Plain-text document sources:

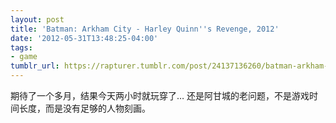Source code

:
 ```yaml
---
layout: post
title: 'Batman: Arkham City - Harley Quinn''s Revenge, 2012'
date: '2012-05-31T13:48:25-04:00'
tags:
- game
tumblr_url: https://rapturer.tumblr.com/post/24137136260/batman-arkham-city-harley-quinns-revenge-2012
---
```

期待了一个多月，结果今天两小时就玩穿了… 还是阿甘城的老问题，不是游戏时间长度，而是没有足够的人物刻画。

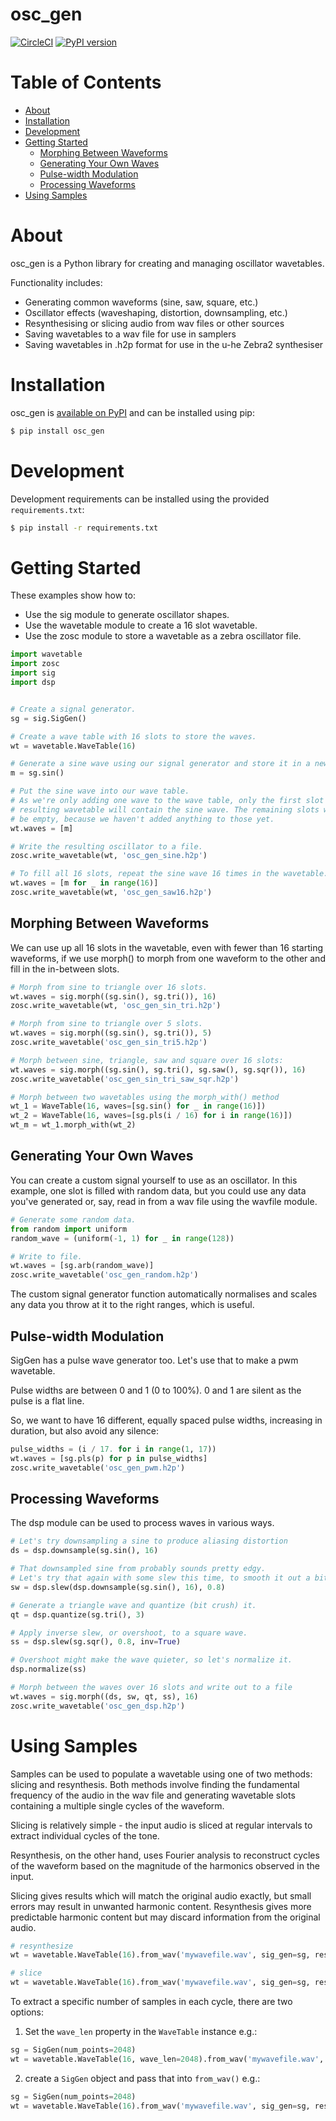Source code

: # osc_gen

[![CircleCI](https://circleci.com/gh/harveyormston/osc_gen.svg?style=shield)](https://circleci.com/gh/harveyormston/osc_gen)
[![PyPI version](https://badge.fury.io/py/osc-gen.svg)](https://badge.fury.io/py/osc-gen)

# Table of Contents

<!-- vim-markdown-toc GFM -->

* [About](#about)
* [Installation](#installation)
* [Development](#development)
* [Getting Started](#getting-started)
  * [Morphing Between Waveforms](#morphing-between-waveforms)
  * [Generating Your Own Waves](#generating-your-own-waves)
  * [Pulse-width Modulation](#pulse-width-modulation)
  * [Processing Waveforms](#processing-waveforms)
* [Using Samples](#using-samples)

<!-- vim-markdown-toc -->

# About

osc_gen is a Python library for creating and managing oscillator wavetables.

Functionality includes:

* Generating common waveforms (sine, saw, square, etc.)
* Oscillator effects (waveshaping, distortion, downsampling, etc.)
* Resynthesising or slicing audio from wav files or other sources
* Saving wavetables to a wav file for use in samplers
* Saving wavetables in .h2p format for use in the u-he Zebra2 synthesiser


# Installation

osc_gen is [available on PyPI](https://pypi.org/project/osc-gen/#description) and can be installed using pip:

```sh
$ pip install osc_gen
```

# Development

Development requirements can be installed using the provided `requirements.txt`:

```sh
$ pip install -r requirements.txt
```

# Getting Started

These examples show how to:

- Use the sig module to generate oscillator shapes.
- Use the wavetable module to create a 16 slot wavetable.
- Use the zosc module to store a wavetable as a zebra oscillator file.

```python
import wavetable
import zosc
import sig
import dsp


# Create a signal generator.
sg = sig.SigGen()

# Create a wave table with 16 slots to store the waves.
wt = wavetable.WaveTable(16)

# Generate a sine wave using our signal generator and store it in a new Wave object.
m = sg.sin()

# Put the sine wave into our wave table.
# As we're only adding one wave to the wave table, only the first slot of the
# resulting wavetable will contain the sine wave. The remaining slots will
# be empty, because we haven't added anything to those yet.
wt.waves = [m]

# Write the resulting oscillator to a file.
zosc.write_wavetable(wt, 'osc_gen_sine.h2p')

# To fill all 16 slots, repeat the sine wave 16 times in the wavetable.
wt.waves = [m for _ in range(16)]
zosc.write_wavetable(wt, 'osc_gen_saw16.h2p')
```

## Morphing Between Waveforms

We can use up all 16 slots in the wavetable, even with fewer than 16
starting waveforms, if we use morph() to morph from one waveform to the
other and fill in the in-between slots.

```python
# Morph from sine to triangle over 16 slots.
wt.waves = sig.morph((sg.sin(), sg.tri()), 16)
zosc.write_wavetable(wt, 'osc_gen_sin_tri.h2p')

# Morph from sine to triangle over 5 slots.
wt.waves = sig.morph((sg.sin(), sg.tri()), 5)
zosc.write_wavetable('osc_gen_sin_tri5.h2p')

# Morph between sine, triangle, saw and square over 16 slots:
wt.waves = sig.morph((sg.sin(), sg.tri(), sg.saw(), sg.sqr()), 16)
zosc.write_wavetable('osc_gen_sin_tri_saw_sqr.h2p')

# Morph between two wavetables using the morph_with() method
wt_1 = WaveTable(16, waves=[sg.sin() for _ in range(16)])
wt_2 = WaveTable(16, waves=[sg.pls(i / 16) for i in range(16)])
wt_m = wt_1.morph_with(wt_2)
```

## Generating Your Own Waves

You can create a custom signal yourself to use as an oscillator.
In this example, one slot is filled with random data, but you could
use any data you've generated or, say, read in from a wav file using the
wavfile module.

```python
# Generate some random data.
from random import uniform
random_wave = (uniform(-1, 1) for _ in range(128))

# Write to file.
wt.waves = [sg.arb(random_wave)]
zosc.write_wavetable('osc_gen_random.h2p')
```

The custom signal generator function automatically normalises and scales any
data you throw at it to the right ranges, which is useful.

## Pulse-width Modulation

SigGen has a pulse wave generator too. Let's use that to make a pwm wavetable.


Pulse widths are between 0 and 1 (0 to 100%).
0 and 1 are silent as the pulse is a flat line.

So, we want to have 16 different, equally spaced pulse widths, increasing in
duration, but also avoid any silence:

```python
pulse_widths = (i / 17. for i in range(1, 17))
wt.waves = [sg.pls(p) for p in pulse_widths]
zosc.write_wavetable('osc_gen_pwm.h2p')
```

## Processing Waveforms

The dsp module can be used to process waves in various ways.

```python
# Let's try downsampling a sine to produce aliasing distortion
ds = dsp.downsample(sg.sin(), 16)

# That downsampled sine from probably sounds pretty edgy.
# Let's try that again with some slew this time, to smooth it out a bit:
sw = dsp.slew(dsp.downsample(sg.sin(), 16), 0.8)

# Generate a triangle wave and quantize (bit crush) it.
qt = dsp.quantize(sg.tri(), 3)

# Apply inverse slew, or overshoot, to a square wave.
ss = dsp.slew(sg.sqr(), 0.8, inv=True)

# Overshoot might make the wave quieter, so let's normalize it.
dsp.normalize(ss)

# Morph between the waves over 16 slots and write out to a file
wt.waves = sig.morph((ds, sw, qt, ss), 16)
zosc.write_wavetable('osc_gen_dsp.h2p')
```

# Using Samples

Samples can be used to populate a wavetable using one of two methods: slicing
and resynthesis. Both methods involve finding the fundamental frequency of the
audio in the wav file and generating wavetable slots containing a multiple
single cycles of the waveform.

Slicing is relatively simple - the input audio is sliced at regular intervals
to extract individual cycles of the tone.

Resynthesis, on the other hand, uses Fourier analysis to reconstruct cycles of
the waveform based on the magnitude of the harmonics observed in the input.

Slicing gives results which will match the original audio exactly, but small
errors may result in unwanted harmonic content. Resynthesis gives more
predictable harmonic content but may discard information from the original
audio.

```python
# resynthesize
wt = wavetable.WaveTable(16).from_wav('mywavefile.wav', sig_gen=sg, resynthesize=True)

# slice
wt = wavetable.WaveTable(16).from_wav('mywavefile.wav', sig_gen=sg, resynthesize=False)
```

To extract a specific number of samples in each cycle, there are two options:

1. Set the `wave_len` property in the `WaveTable` instance e.g.:

```python
sg = SigGen(num_points=2048)
wt = wavetable.WaveTable(16, wave_len=2048).from_wav('mywavefile.wav', resynthesize=True)

```

2. create a `SigGen` object and pass that into `from_wav()` e.g.:


```python
sg = SigGen(num_points=2048)
wt = wavetable.WaveTable(16).from_wav('mywavefile.wav', sig_gen=sg, resynthesize=True)
```
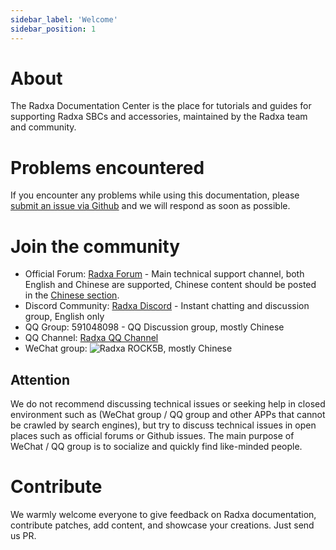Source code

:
 ```yaml
---
sidebar_label: 'Welcome'
sidebar_position: 1
---
```


# About

The Radxa Documentation Center is the place for tutorials and guides for supporting Radxa SBCs and accessories, maintained by the Radxa team and community.

# Problems encountered

If you encounter any problems while using this documentation, please [submit an issue via Github](https://github.com/radxa-docs/documentation/issues) and we will respond as soon as possible.

# Join the community

* Official Forum: [Radxa Forum](http://forum.radxa.com) - Main technical support channel, both English and Chinese are supported, Chinese content should be posted in the [Chinese section](https://forum.radxa.com/c/world/china).
* Discord Community: [Radxa Discord](https://rock.sh/go) - Instant chatting and discussion group, English only
* QQ Group: 591048098 - QQ Discussion group, mostly Chinese
* QQ Channel: [Radxa QQ Channel](https://pd.qq.com/s/23wlhn9j8)
* WeChat group: ![Radxa ROCK5B](/zh/img/wechat_group/ROCK5B.png), mostly Chinese

## Attention

We do not recommend discussing technical issues or seeking help in closed environment such as (WeChat group / QQ group and other APPs that cannot be crawled by search engines), but try to discuss technical issues in open places such as official forums or Github issues. The main purpose of WeChat / QQ group is to socialize and quickly find like-minded people.

# Contribute

We warmly welcome everyone to give feedback on Radxa documentation, contribute patches, add content, and showcase your creations. Just send us PR.

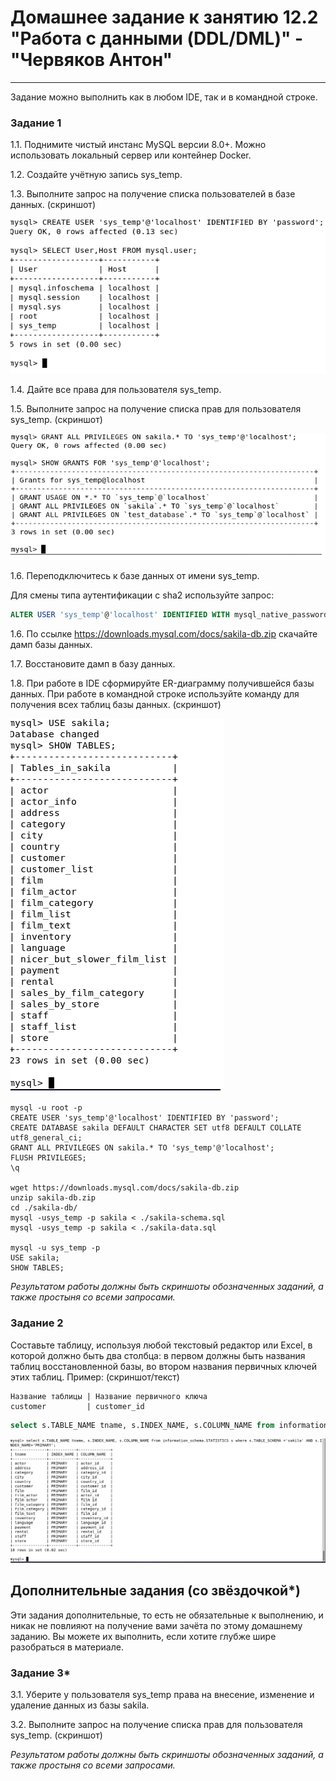 # Домашнее задание к занятию 12.2 "Работа с данными (DDL/DML)" - "Червяков Антон"

---

Задание можно выполнить как в любом IDE, так и в командной строке.

### Задание 1
1.1. Поднимите чистый инстанс MySQL версии 8.0+. Можно использовать локальный сервер или контейнер Docker.

1.2. Создайте учётную запись sys_temp. 

1.3. Выполните запрос на получение списка пользователей в базе данных. (скриншот)

![Скриншот-1](https://github.com/BadaBo0m/sdb-homework-12-02/blob/main/images/1.png)

1.4. Дайте все права для пользователя sys_temp. 

1.5. Выполните запрос на получение списка прав для пользователя sys_temp. (скриншот)

![Скриншот-2](https://github.com/BadaBo0m/sdb-homework-12-02/blob/main/images/2.png)

1.6. Переподключитесь к базе данных от имени sys_temp.

Для смены типа аутентификации с sha2 используйте запрос: 
```sql
ALTER USER 'sys_temp'@'localhost' IDENTIFIED WITH mysql_native_password BY 'password';
```
1.6. По ссылке https://downloads.mysql.com/docs/sakila-db.zip скачайте дамп базы данных.

1.7. Восстановите дамп в базу данных.

1.8. При работе в IDE сформируйте ER-диаграмму получившейся базы данных. При работе в командной строке используйте команду для получения всех таблиц базы данных. (скриншот)

![Скриншот-3](https://github.com/BadaBo0m/sdb-homework-12-02/blob/main/images/3.png)

```
mysql -u root -p
CREATE USER 'sys_temp'@'localhost' IDENTIFIED BY 'password';
CREATE DATABASE sakila DEFAULT CHARACTER SET utf8 DEFAULT COLLATE utf8_general_ci;
GRANT ALL PRIVILEGES ON sakila.* TO 'sys_temp'@'localhost';
FLUSH PRIVILEGES;
\q

wget https://downloads.mysql.com/docs/sakila-db.zip
unzip sakila-db.zip
cd ./sakila-db/
mysql -usys_temp -p sakila < ./sakila-schema.sql
mysql -usys_temp -p sakila < ./sakila-data.sql

mysql -u sys_temp -p
USE sakila;
SHOW TABLES;
```

*Результатом работы должны быть скриншоты обозначенных заданий, а также простыня со всеми запросами.*


### Задание 2
Составьте таблицу, используя любой текстовый редактор или Excel, в которой должно быть два столбца: в первом должны быть названия таблиц восстановленной базы, во втором названия первичных ключей этих таблиц. Пример: (скриншот/текст)
```
Название таблицы | Название первичного ключа
customer         | customer_id
```
```sql
select s.TABLE_NAME tname, s.INDEX_NAME, s.COLUMN_NAME from information_schema.STATISTICS s where s.TABLE_SCHEMA ='sakila' AND s.INDEX_NAME='PRIMARY';
```
![Скриншот-4](https://github.com/BadaBo0m/sdb-homework-12-02/blob/main/images/4.png)


## Дополнительные задания (со звёздочкой*)
Эти задания дополнительные, то есть не обязательные к выполнению, и никак не повлияют на получение вами зачёта по этому домашнему заданию. Вы можете их выполнить, если хотите глубже шире разобраться в материале.

### Задание 3*
3.1. Уберите у пользователя sys_temp права на внесение, изменение и удаление данных из базы sakila.

3.2. Выполните запрос на получение списка прав для пользователя sys_temp. (скриншот)

*Результатом работы должны быть скриншоты обозначенных заданий, а также простыня со всеми запросами.*
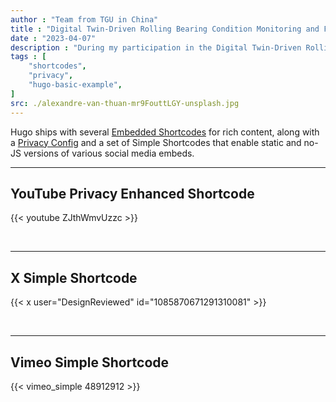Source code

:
 ```yaml
---
author : "Team from TGU in China"
title : "Digital Twin-Driven Rolling Bearing Condition Monitoring and Fault Diagnosis System"
date : "2023-04-07"
description : "During my participation in the Digital Twin-Driven Rolling Bearing Condition Monitoring and Fault Diagnosis System project, I was fully involved in the entire process from technical solution design to system implementation and testing. Focusing on the pain points of rolling bearing operation and maintenance, the project integrates digital twin, deep learning and other technologies to build an intelligent system featuring virtual-real interaction and accurate diagnosis. It aims to solve problems such as low efficiency of traditional regular maintenance and difficulty in fault identification under complex working conditions, and promote the digital upgrading of the equipment manufacturing industry. The details are elaborated from two aspects: core functions and target tasks."
tags : [
    "shortcodes",
    "privacy",
    "hugo-basic-example",
]
src: ./alexandre-van-thuan-mr9FouttLGY-unsplash.jpg
---
```


Hugo ships with several [Embedded Shortcodes](https://gohugo.io/content-management/shortcodes/#embedded) for rich content, along with a [Privacy Config](https://gohugo.io/about/hugo-and-gdpr/) and a set of Simple Shortcodes that enable static and no-JS versions of various social media embeds.
<!--more-->
---

## YouTube Privacy Enhanced Shortcode

{{< youtube ZJthWmvUzzc >}}

<br>

---

## X Simple Shortcode

{{< x user="DesignReviewed" id="1085870671291310081" >}}

<br>

---

## Vimeo Simple Shortcode

{{< vimeo_simple 48912912 >}}

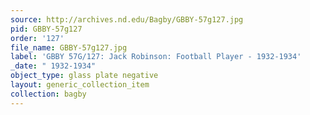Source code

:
 ```yaml
---
source: http://archives.nd.edu/Bagby/GBBY-57g127.jpg
pid: GBBY-57g127
order: '127'
file_name: GBBY-57g127.jpg
label: 'GBBY 57G/127: Jack Robinson: Football Player - 1932-1934'
_date: " 1932-1934"
object_type: glass plate negative
layout: generic_collection_item
collection: bagby
---
```

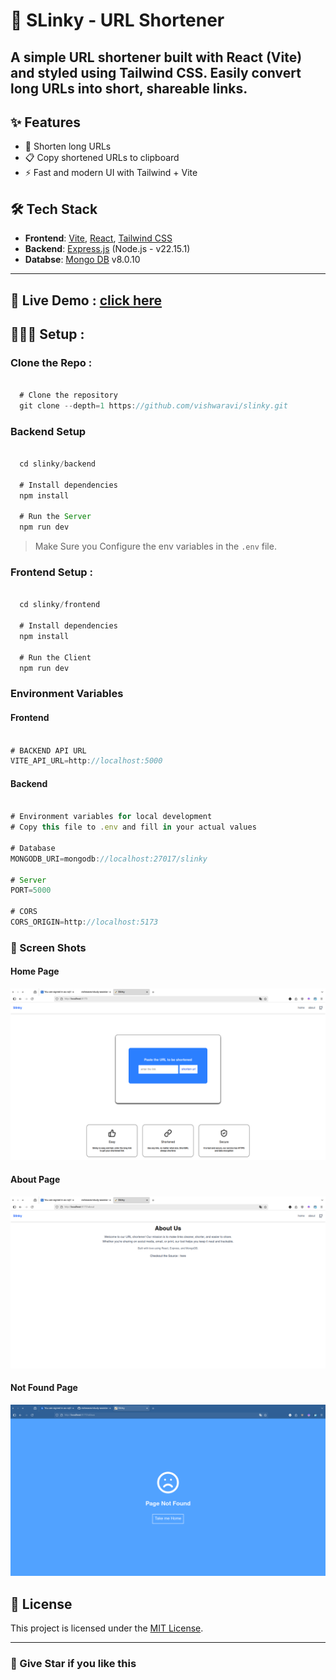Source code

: # 🔗 SLinky - URL Shortener
## A simple URL shortener built with **React (Vite)** and styled using **Tailwind CSS**. Easily convert long URLs into short, shareable links.

## ✨ Features

- 🔗 Shorten long URLs
- 📋 Copy shortened URLs to clipboard
- ⚡ Fast and modern UI with Tailwind + Vite

## 🛠️ Tech Stack

- **Frontend**: [Vite](https://vitejs.dev/), [React](https://reactjs.org/), [Tailwind CSS](https://tailwindcss.com/)
- **Backend**: [Express.js](https://expressjs.com/) (Node.js - v22.15.1)
- **Databse**: [Mongo DB](https://www.mongodb.com/)  v8.0.10

---

## 🔴 Live Demo : [click here](https://slinky-frontend.vercel.app/)

## 👨🏻‍💻 Setup :

### Clone the Repo : 

```javascript

  # Clone the repository
  git clone --depth=1 https://github.com/vishwaravi/slinky.git

```

### Backend Setup

```javascript

  cd slinky/backend

  # Install dependencies
  npm install

  # Run the Server
  npm run dev

```
> Make Sure you Configure the env variables in the `.env` file.

### Frontend Setup :

```javascript

  cd slinky/frontend

  # Install dependencies
  npm install

  # Run the Client
  npm run dev

```

### Environment Variables


#### Frontend

```javascript

# BACKEND API URL
VITE_API_URL=http://localhost:5000

```

#### Backend 

```javascript

# Environment variables for local development
# Copy this file to .env and fill in your actual values

# Database
MONGODB_URI=mongodb://localhost:27017/slinky

# Server
PORT=5000

# CORS
CORS_ORIGIN=http://localhost:5173

```
### 📸  Screen Shots

#### Home Page
![home](assets/home.png)

#### About Page
![about](assets/about.png)

#### Not Found Page
![404-error](assets/404.png)


## 📄 License

This project is licensed under the [MIT License](LICENSE).

---

### 🚀 Give Star if you like this


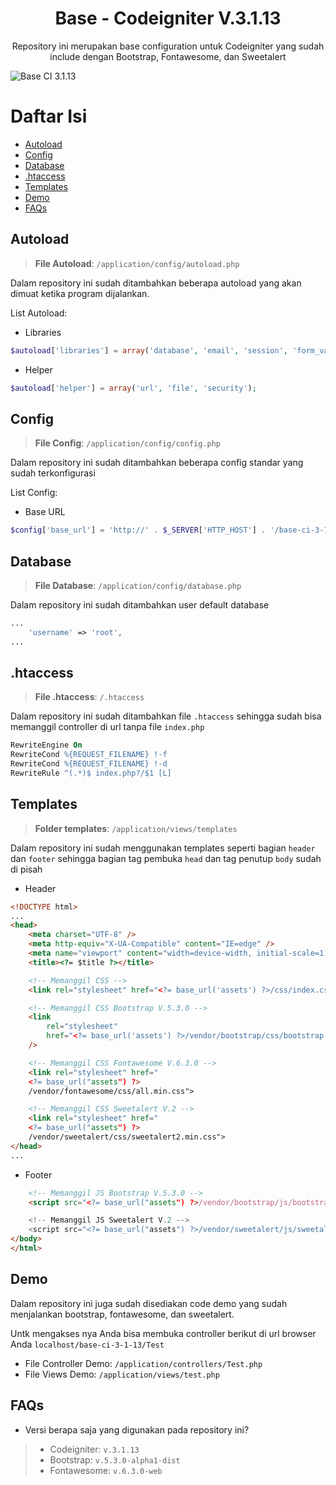 <h1 align="center">Base - Codeigniter V.3.1.13</h1>
<p align="center">Repository ini merupakan base configuration untuk Codeigniter yang sudah include dengan Bootstrap, Fontawesome, dan Sweetalert</p>

<img src="https://user-images.githubusercontent.com/64394320/223135166-1d97f091-9c7b-4359-b496-7ac65da34057.png" alt="Base CI 3.1.13">

# Daftar Isi

- [Autoload](#autoload)
- [Config](#config)
- [Database](#database)
- [.htaccess](#htaccess)
- [Templates](#templates)
- [Demo](#demo)
- [FAQs](#faqs)

## Autoload

> **File Autoload**: `/application/config/autoload.php`

Dalam repository ini sudah ditambahkan beberapa autoload yang akan dimuat ketika program dijalankan.

List Autoload:

- Libraries

```php
$autoload['libraries'] = array('database', 'email', 'session', 'form_validation');
```

- Helper

```php
$autoload['helper'] = array('url', 'file', 'security');
```

## Config

> **File Config**: `/application/config/config.php`

Dalam repository ini sudah ditambahkan beberapa config standar yang sudah terkonfigurasi

List Config:

- Base URL

```php
$config['base_url'] = 'http://' . $_SERVER['HTTP_HOST'] . '/base-ci-3-1-13/';
```

## Database

> **File Database**: `/application/config/database.php`

Dalam repository ini sudah ditambahkan user default database

```php
...
    'username' => 'root',
...
```

## .htaccess

> **File .htaccess**: `/.htaccess`

Dalam repository ini sudah ditambahkan file `.htaccess` sehingga sudah bisa memanggil controller di url tanpa file `index.php`

```apache
RewriteEngine On
RewriteCond %{REQUEST_FILENAME} !-f
RewriteCond %{REQUEST_FILENAME} !-d
RewriteRule ^(.*)$ index.php?/$1 [L]
```

## Templates

> **Folder templates**: `/application/views/templates`

Dalam repository ini sudah menggunakan templates seperti bagian `header` dan `footer` sehingga bagian tag pembuka `head` dan tag penutup `body` sudah di pisah

- Header

```html
<!DOCTYPE html>
...
<head>
	<meta charset="UTF-8" />
	<meta http-equiv="X-UA-Compatible" content="IE=edge" />
	<meta name="viewport" content="width=device-width, initial-scale=1.0" />
	<title><?= $title ?></title>

	<!-- Memanggil CSS -->
	<link rel="stylesheet" href="<?= base_url('assets') ?>/css/index.css" />

	<!-- Memanggil CSS Bootstrap V.5.3.0 -->
	<link
		rel="stylesheet"
		href="<?= base_url('assets') ?>/vendor/bootstrap/css/bootstrap.min.css"
	/>

	<!-- Memanggil CSS Fontawesome V.6.3.0 -->
	<link rel="stylesheet" href="
	<?= base_url("assets") ?>
	/vendor/fontawesome/css/all.min.css">

	<!-- Memanggil CSS Sweetalert V.2 -->
	<link rel="stylesheet" href="
	<?= base_url("assets") ?>
	/vendor/sweetalert/css/sweetalert2.min.css">
</head>
...
```

- Footer

```html
    <!-- Memanggil JS Bootstrap V.5.3.0 -->
    <script src="<?= base_url("assets") ?>/vendor/bootstrap/js/bootstrap.bundle.js"></script>

    <!-- Memanggil JS Sweetalert V.2 -->
    <script src="<?= base_url("assets") ?>/vendor/sweetalert/js/sweetalert2.all.min.js"></script>
</body>
</html>
```

## Demo

Dalam repository ini juga sudah disediakan code demo yang sudah menjalankan bootstrap, fontawesome, dan sweetalert.

Untk mengakses nya Anda bisa membuka controller berikut di url browser Anda `localhost/base-ci-3-1-13/Test`

- File Controller Demo: `/application/controllers/Test.php`
- File Views Demo: `/application/views/test.php`

## FAQs

- Versi berapa saja yang digunakan pada repository ini?

> - Codeigniter: `v.3.1.13`
> - Bootstrap: `v.5.3.0-alpha1-dist`
> - Fontawesome: `v.6.3.0-web`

EXERCISE DIRECTIONS: When a line in the data contains "Driven", return it as written.

OUTPUT FOR THIS EXERCISE:
title : "Digital Twin-Driven Rolling Bearing Condition Monitoring and Fault Diagnosis System"
description : "During my participation in the Digital Twin-Driven Rolling Bearing Condition Monitoring and Fault Diagnosis System project, I was fully involved in the entire process from technical solution design to system implementation and testing. Focusing on the pain points of rolling bearing operation and maintenance, the project integrates digital twin, deep learning and other technologies to build an intelligent system featuring virtual-real interaction and accurate diagnosis. It aims to solve problems such as low efficiency of traditional regular maintenance and difficulty in fault identification under complex working conditions, and promote the digital upgrading of the equipment manufacturing industry. The details are elaborated from two aspects: core functions and target tasks."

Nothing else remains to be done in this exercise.